Starring Jeff Bridges, Matt Damon, Josh Brolin and newcomer/scene stealer Hailee Steinfeld
The 2nd adaptation of the Charles Portis novel of the same name from 1968 (John Wayne starred in a 1969 movie based on the same book, but the Coen Brothers say this is solely based on the book, not a remake)
One of the highest grossing Best Picture Noms (AND film of 2010) with $161 million
Oscar Nominations- Best Picture, Best Director, Best Adapted Screenplay, Best Actor(Bridges), Best Supporting Actress (Steinfeld), Best Art Direction, Best Cinematography, Best Costume Design,Best Sound Mixing, and Best Sound Editing.
Zero Golden Globe Nominees
Rotten Tomatoes- 95% by Critics (again?!), 88% by Audiences
There’s a snake in my boot! Toy Story is… oh gee whiz, I’m reviewing the wrong film, gosh darn it! True Grit, there we go- right film in the saddle. This was a film I went to see solely based on it being nominated for Best Picture. I have tried the Coen Brothers films time and time, but they never resonate with me- I just don’t get what they’re trying to say. And Westerns… aren’t really my style. Well thank my lucky stars, it was cheap Tuesdays at the movies.

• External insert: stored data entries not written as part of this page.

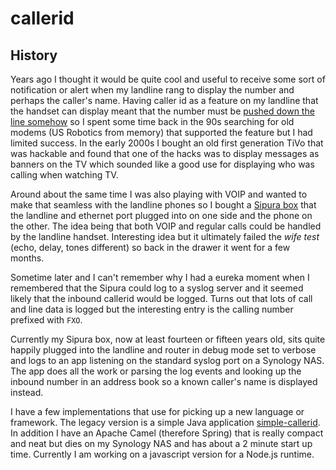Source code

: # callerid

## History
Years ago I thought it would be quite cool and useful to receive some sort of notification or alert when my landline rang to display the number and perhaps the caller's name.  Having caller id as a feature on my landline that the handset can display meant that the number must be  [pushed down the line somehow](https://en.wikipedia.org/wiki/Caller_ID) so I spent some time back in the 90s searching for old modems (US Robotics from memory) that supported the feature but I had limited success.  In the early 2000s I bought an old first generation TiVo that was hackable and found that one of the hacks was to display messages as banners on the TV which sounded like a good use for displaying who was calling when watching TV.

Around about the same time I was also playing with VOIP and wanted to make that seamless with the landline phones so I bought a [Sipura box](https://www.voip-info.org/sipura-3000/) that the landline and ethernet port plugged into on one side and the phone on the other.  The idea being that both VOIP and regular calls could be handled by the landline handset.  Interesting idea but it ultimately failed the _wife test_ (echo, delay, tones different) so back in the drawer it went for a few months.

Sometime later and I can't remember why I had a eureka moment when I remembered that the Sipura could log to a syslog server and it seemed likely that the inbound callerid would be logged.  Turns out that lots of call and line data is logged but the interesting entry is the calling number prefixed with `FXO`.

Currently my Sipura box, now at least fourteen or fifteen years old, sits quite happily plugged into the landline and router in debug mode set to verbose and logs to an app listening on the standard syslog port on a Synology NAS.  The app does all the work or parsing the log events and looking up the inbound number in an address book so a known caller's name is displayed instead.

I have a few implementations that use for picking up a new language or framework.  The legacy version is a simple Java application [simple-callerid](https://github.com/eharrow/callerid/tree/master/simple-callerid).  In addition I have an Apache Camel (therefore Spring) that is really compact and neat but dies on my Synology NAS and has about a 2 minute start up time.  Currently I am working on a javascript version for a Node.js runtime.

To be honest- I was pleasantly surprised by this film- it was actually quite fun and enjoyable! And- I think I got it! The Coen Brothers left their essentric off the cuff humour and style at the saloon and went more classic and crowd pleasing. From what I know about westerns, it was a good throw back to the almost forgotten genre. Dusty sets, epic pans of trees, rivers and deserts. The plot focuses around a 14 year old girl Mattie Ross (Steinfeld) set out on revenge. Her father is murdered by Tom Chaney and of course- Chaney took his gold pieces and horses as he disappeared on the sunset. Mattie hires Deputy US Marshal Rooster Cogburn (Bridges) and against Rooster’s wishes, both he and Mattie set out to find her daddy’s killer. They pick up Texas Ranger LaBoeuf (Damon) who also happens to be hunting Tom Chaney as well. So we follow their dusty trail adventure which is full of pleasing humour and semi-dangerous moments.
The plot of True Grit never felt truly risky or dangerous- maybe that’s what they were going for? It was more like an extended Western TV episode where the worst thing that would happen while chasing down a killer would be … a snake in your boot. I found the pacing a bit side-saddled and it made things drag. The dialogue and script is written in ‘western formal’ which was always charming, yet at times felt over the top. I laughed at the moments when I think I was supposed to be worried or concerned. I think this “gosh darn it y’all” style also let me know on some level that everything was going to work out okay.
The acting was pretty solid by everyone- it seemed like they had fun with this movie. Jeff Bridges was rough and gruff with a good heart buried in there. And he’s left with only one eye. Hailee Stienfeld has garnered a lot of attention for not only standing well against actor super stars like Damon and Bridges, but for actually stealing the scenes as young Mattie Ross. She has strict intentions and a tongue like a cactus, I’ve never seen a 14 year old so confident and clear of their goals. Especially when it’s surrounding killing your father’s murderer. We do catch a hole in this confidence at the film goes on which makes her enduring and believable.
Overall, I was surprised that I didn’t hate it- that I actually quite enjoyed it. It’s a great break from thinking and brings us a style and feel that we don’t often catch in this decade- the western. Well shot, well produced, well envisioned Western. Audiences liked it and it felt like a modern day classic. Oscar worthy… It had good buzz around the holidays, but it seems to have slipped away with the tumble weeds. Again, outside of “good western” this didn’t provoke a shock wave of intrigue or discussion. I’d be surprised if this upset any of the major awards, but who knows, there could be a snake in Oscar’s boot after all and he may go for the underdog crowd pleaser.